K is for Korean: Manifestations of Culinary Identity and Masculinity in Contemporary Korean American Chef Memoirs

While with the waves of K-Pop, K-Dramas, and K-Beauty products, Korean culture has gained popularity in the U.S., Korean culinary culture does not seem to have a substantial benefit from this visibility since Korean American culinary identity follows a different path. Over the 19th and 20th centuries, Korean American chefs contributed to American foodscape with the traditional food they had prepared at local restaurants, and cookbooks.
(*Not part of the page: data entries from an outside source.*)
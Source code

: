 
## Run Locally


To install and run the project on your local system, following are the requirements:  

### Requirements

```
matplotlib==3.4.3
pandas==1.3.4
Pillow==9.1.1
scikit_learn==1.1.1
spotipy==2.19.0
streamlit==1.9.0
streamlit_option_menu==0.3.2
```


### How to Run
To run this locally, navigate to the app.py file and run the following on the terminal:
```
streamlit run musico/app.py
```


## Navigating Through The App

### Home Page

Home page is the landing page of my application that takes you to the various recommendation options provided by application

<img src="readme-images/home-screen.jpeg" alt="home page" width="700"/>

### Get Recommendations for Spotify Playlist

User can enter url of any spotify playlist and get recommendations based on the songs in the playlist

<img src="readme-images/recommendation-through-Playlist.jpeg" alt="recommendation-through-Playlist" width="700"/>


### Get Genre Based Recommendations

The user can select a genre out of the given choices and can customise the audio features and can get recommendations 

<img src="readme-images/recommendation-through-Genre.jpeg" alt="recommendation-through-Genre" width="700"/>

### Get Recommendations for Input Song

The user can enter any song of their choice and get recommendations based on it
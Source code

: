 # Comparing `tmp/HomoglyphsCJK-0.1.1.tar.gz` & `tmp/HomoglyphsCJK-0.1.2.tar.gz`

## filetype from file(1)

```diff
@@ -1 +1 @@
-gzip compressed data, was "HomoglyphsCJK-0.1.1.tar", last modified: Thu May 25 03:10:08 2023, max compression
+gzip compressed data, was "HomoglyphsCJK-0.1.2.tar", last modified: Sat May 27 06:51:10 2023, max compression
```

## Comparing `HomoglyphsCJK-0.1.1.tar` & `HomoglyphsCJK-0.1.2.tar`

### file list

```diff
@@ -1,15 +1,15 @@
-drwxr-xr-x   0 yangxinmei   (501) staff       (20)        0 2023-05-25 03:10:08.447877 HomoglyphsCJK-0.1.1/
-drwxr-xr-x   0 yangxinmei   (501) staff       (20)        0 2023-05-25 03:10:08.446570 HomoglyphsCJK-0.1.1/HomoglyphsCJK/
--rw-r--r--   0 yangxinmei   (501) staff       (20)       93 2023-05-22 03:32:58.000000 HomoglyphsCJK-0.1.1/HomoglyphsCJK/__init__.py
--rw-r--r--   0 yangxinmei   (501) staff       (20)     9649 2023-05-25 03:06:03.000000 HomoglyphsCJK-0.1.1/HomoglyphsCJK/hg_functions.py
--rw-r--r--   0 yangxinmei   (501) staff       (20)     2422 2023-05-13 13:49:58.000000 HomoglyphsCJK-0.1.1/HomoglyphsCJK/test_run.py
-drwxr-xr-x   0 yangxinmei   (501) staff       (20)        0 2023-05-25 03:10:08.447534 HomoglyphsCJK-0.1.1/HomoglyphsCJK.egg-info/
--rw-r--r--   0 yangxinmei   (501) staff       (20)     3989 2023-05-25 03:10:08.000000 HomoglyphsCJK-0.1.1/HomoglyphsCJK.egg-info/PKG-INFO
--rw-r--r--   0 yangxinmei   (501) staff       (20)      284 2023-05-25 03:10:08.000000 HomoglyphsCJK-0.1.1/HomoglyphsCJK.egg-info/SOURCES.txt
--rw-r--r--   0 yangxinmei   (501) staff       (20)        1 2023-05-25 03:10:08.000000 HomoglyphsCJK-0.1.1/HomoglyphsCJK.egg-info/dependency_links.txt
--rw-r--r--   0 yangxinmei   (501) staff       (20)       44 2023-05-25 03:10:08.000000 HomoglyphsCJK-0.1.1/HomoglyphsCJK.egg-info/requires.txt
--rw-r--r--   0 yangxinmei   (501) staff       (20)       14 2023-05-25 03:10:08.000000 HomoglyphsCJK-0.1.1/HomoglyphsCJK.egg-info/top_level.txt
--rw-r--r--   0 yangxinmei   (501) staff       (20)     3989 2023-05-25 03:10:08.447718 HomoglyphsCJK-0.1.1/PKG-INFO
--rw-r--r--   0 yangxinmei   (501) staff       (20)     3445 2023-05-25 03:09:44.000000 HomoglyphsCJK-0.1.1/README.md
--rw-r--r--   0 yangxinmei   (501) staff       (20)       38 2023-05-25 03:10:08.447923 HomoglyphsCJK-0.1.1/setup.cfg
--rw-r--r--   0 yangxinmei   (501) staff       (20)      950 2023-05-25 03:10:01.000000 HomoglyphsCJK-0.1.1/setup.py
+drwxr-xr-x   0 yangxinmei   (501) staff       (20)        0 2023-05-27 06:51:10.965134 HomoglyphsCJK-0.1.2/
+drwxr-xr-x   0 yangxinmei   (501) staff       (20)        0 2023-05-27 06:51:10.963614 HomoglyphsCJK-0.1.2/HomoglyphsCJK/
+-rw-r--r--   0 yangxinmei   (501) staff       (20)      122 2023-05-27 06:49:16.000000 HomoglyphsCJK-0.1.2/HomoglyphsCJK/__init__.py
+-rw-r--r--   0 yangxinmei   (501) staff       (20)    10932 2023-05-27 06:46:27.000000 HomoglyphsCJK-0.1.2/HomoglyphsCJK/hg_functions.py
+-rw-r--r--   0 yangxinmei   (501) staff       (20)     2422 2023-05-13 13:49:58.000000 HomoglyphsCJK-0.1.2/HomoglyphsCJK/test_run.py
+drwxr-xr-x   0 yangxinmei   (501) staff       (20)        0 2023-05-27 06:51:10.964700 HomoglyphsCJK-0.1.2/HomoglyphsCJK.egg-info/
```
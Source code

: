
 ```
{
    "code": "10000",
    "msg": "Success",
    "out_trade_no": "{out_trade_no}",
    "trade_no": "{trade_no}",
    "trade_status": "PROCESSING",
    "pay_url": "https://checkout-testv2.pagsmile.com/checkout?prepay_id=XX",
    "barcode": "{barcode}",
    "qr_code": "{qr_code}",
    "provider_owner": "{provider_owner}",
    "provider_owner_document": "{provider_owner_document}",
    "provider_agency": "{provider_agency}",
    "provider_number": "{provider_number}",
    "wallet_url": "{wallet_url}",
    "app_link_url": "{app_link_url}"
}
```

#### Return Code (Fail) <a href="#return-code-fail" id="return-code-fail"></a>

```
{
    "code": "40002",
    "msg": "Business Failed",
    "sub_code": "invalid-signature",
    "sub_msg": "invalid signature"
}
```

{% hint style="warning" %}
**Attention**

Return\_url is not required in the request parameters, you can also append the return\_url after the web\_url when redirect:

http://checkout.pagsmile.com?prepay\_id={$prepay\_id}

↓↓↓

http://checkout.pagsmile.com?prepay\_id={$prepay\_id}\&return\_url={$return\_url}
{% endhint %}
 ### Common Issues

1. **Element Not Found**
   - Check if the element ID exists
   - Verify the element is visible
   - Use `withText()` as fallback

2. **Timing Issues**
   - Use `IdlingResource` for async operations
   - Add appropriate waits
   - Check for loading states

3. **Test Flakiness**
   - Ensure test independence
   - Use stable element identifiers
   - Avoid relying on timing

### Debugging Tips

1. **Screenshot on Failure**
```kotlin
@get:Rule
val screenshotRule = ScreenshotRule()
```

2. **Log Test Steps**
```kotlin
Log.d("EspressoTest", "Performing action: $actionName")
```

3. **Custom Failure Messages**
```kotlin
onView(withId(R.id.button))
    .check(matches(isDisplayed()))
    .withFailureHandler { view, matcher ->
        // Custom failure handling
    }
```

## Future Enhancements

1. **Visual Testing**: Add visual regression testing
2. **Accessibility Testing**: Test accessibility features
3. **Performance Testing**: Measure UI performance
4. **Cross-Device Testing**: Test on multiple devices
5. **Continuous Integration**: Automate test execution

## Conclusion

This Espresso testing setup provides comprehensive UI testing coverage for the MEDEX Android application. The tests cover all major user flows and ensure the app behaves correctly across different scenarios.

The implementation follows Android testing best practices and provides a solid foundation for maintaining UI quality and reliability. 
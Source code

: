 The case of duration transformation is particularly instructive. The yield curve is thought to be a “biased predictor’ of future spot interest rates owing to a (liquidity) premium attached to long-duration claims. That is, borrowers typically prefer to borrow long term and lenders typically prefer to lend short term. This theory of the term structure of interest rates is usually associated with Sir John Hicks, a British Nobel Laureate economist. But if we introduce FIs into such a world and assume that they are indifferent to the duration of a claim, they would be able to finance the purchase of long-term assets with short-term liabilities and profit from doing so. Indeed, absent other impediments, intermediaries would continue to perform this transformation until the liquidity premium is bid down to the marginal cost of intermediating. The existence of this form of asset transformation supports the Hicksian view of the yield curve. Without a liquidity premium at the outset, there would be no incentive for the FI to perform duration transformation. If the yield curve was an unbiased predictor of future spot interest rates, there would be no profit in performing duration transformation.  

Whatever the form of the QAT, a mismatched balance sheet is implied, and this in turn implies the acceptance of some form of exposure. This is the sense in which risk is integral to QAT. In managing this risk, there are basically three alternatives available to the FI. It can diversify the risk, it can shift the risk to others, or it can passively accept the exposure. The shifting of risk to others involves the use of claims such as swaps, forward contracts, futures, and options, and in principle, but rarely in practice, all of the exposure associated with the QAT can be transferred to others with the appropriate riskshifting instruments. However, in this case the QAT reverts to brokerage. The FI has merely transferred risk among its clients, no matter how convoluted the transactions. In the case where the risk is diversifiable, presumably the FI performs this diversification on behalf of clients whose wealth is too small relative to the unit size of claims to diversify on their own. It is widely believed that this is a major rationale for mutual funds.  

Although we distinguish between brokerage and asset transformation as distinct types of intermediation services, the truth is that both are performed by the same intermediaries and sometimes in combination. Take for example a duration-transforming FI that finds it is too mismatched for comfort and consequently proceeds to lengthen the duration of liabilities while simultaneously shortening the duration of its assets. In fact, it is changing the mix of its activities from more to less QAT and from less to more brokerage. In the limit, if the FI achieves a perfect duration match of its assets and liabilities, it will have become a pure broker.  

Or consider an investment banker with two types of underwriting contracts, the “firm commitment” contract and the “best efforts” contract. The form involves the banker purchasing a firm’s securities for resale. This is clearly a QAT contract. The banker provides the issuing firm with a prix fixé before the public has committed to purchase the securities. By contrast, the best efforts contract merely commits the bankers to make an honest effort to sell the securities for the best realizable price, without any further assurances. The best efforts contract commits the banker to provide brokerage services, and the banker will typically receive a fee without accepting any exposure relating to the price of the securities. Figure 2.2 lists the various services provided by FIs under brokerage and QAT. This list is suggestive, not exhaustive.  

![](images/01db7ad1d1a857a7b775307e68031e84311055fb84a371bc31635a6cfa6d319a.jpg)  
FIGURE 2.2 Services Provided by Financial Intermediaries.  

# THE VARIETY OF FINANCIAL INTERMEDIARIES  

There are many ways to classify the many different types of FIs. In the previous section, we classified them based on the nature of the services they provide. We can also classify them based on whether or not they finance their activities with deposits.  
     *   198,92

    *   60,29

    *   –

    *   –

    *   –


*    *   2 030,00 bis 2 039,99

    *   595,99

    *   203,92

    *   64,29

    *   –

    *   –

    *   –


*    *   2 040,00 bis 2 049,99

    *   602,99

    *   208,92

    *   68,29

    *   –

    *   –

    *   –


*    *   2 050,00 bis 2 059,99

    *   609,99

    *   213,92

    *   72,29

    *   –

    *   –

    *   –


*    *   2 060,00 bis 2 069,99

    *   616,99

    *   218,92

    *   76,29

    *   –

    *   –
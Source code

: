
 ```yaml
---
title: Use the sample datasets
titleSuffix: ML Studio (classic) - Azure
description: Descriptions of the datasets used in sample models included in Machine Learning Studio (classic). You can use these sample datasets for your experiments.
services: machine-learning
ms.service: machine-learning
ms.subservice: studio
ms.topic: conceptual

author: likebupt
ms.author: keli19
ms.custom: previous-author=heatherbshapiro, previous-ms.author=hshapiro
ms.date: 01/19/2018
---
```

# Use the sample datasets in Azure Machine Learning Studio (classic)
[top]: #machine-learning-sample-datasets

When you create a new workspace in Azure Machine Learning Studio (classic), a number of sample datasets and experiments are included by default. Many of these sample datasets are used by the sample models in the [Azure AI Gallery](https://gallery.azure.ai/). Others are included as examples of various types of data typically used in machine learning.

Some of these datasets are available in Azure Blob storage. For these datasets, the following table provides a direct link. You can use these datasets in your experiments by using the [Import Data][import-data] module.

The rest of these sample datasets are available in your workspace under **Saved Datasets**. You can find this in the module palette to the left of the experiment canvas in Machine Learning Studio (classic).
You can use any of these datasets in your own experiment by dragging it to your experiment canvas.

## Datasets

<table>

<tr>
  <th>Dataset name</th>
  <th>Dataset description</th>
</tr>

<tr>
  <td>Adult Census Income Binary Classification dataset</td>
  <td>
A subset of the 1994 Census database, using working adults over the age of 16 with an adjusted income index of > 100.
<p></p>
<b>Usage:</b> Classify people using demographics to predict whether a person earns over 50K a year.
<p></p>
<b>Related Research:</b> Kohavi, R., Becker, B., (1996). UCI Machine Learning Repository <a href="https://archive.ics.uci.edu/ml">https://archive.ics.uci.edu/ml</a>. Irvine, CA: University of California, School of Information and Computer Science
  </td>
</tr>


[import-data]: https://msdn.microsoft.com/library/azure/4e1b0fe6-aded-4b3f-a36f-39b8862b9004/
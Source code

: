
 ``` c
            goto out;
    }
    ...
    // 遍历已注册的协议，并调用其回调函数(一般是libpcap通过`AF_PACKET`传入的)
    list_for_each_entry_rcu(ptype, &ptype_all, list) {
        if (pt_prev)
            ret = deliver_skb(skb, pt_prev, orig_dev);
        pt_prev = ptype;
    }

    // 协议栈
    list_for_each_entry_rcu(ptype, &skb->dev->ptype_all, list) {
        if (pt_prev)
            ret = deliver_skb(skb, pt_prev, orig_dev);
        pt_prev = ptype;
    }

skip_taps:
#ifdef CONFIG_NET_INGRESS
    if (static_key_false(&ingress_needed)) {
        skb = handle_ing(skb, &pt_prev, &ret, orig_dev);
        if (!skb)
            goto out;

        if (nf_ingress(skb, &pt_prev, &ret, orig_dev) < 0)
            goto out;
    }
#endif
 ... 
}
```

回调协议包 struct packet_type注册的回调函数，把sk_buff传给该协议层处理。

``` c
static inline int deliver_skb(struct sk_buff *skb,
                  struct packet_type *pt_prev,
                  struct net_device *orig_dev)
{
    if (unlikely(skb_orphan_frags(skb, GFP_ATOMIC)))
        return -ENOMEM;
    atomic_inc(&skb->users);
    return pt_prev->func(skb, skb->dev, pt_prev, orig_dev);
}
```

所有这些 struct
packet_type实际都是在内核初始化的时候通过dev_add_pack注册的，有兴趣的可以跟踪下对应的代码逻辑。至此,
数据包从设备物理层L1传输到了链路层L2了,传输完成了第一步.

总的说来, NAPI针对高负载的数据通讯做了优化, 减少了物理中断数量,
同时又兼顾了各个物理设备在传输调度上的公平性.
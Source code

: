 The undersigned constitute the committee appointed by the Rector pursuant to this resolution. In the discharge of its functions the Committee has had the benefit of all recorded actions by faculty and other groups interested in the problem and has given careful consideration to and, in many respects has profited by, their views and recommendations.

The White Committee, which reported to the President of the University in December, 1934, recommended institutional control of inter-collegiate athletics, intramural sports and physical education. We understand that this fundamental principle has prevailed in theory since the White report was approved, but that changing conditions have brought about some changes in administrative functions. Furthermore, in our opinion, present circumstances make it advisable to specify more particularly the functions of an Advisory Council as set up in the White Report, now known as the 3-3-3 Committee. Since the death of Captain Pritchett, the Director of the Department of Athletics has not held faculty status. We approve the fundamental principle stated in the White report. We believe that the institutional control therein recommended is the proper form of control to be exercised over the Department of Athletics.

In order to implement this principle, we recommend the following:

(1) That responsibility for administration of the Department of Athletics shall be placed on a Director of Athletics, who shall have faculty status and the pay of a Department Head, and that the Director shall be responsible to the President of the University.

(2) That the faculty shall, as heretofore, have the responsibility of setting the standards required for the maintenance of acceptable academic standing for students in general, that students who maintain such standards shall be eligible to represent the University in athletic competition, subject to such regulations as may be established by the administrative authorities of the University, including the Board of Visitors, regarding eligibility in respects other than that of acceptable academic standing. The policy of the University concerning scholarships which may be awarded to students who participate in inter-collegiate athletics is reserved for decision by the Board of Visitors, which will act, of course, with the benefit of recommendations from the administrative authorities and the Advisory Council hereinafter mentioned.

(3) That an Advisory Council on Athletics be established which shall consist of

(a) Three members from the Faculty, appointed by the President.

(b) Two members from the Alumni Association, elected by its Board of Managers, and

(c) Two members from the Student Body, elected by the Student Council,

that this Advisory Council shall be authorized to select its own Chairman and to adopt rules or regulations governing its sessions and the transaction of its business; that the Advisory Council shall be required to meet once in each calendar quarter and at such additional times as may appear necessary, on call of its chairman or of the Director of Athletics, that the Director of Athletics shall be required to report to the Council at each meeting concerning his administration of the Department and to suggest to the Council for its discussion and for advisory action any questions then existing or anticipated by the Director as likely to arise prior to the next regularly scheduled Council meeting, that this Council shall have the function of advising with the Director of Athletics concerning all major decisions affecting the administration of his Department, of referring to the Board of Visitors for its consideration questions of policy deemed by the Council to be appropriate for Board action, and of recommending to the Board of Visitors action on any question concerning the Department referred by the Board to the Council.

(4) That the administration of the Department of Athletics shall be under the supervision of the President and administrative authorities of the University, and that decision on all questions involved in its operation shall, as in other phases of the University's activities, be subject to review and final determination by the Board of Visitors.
In the 21st century, the rise of the foodie culture provides a fresh flow through which Korean American chefs have gained visibility in their restaurants, TV shows, and other culinary platforms. Meanwhile, Korean American chefs heva started to publish memoirs as a reflection of their culinary identity. The memoirs provide a broader perspective on transformation of Korean American culinary culture and culinary identity. The chefs, although their approaches to memoir as a genre differ from one another, adopt food memoirs as an expressive medium to reflect not only what they encounter behind the doors of the industrial kitchens but also their requiem for a sense of cultural belonging, individual expression, and culinary subjectivity. Within this framework, this paper concentrates on memoirs written by contemporary Korean American chefs including Roy Choi’s L.A. Son: My Life, My City, My Food (2013), Edward Lee’s Buttermilk Graffiti (2018), and David Chang’s Eat a Peach (2020). The article aims to answer how the contemporary chefs construct their culinary subjectivity in relation to the Korean American culinary culture and the U.S. culinary framework. This work also tries to intrigue how Korean American chefs envision contemporary chef 92 identity with a specific focus on its intersections with ethnicity and culinary masculinity.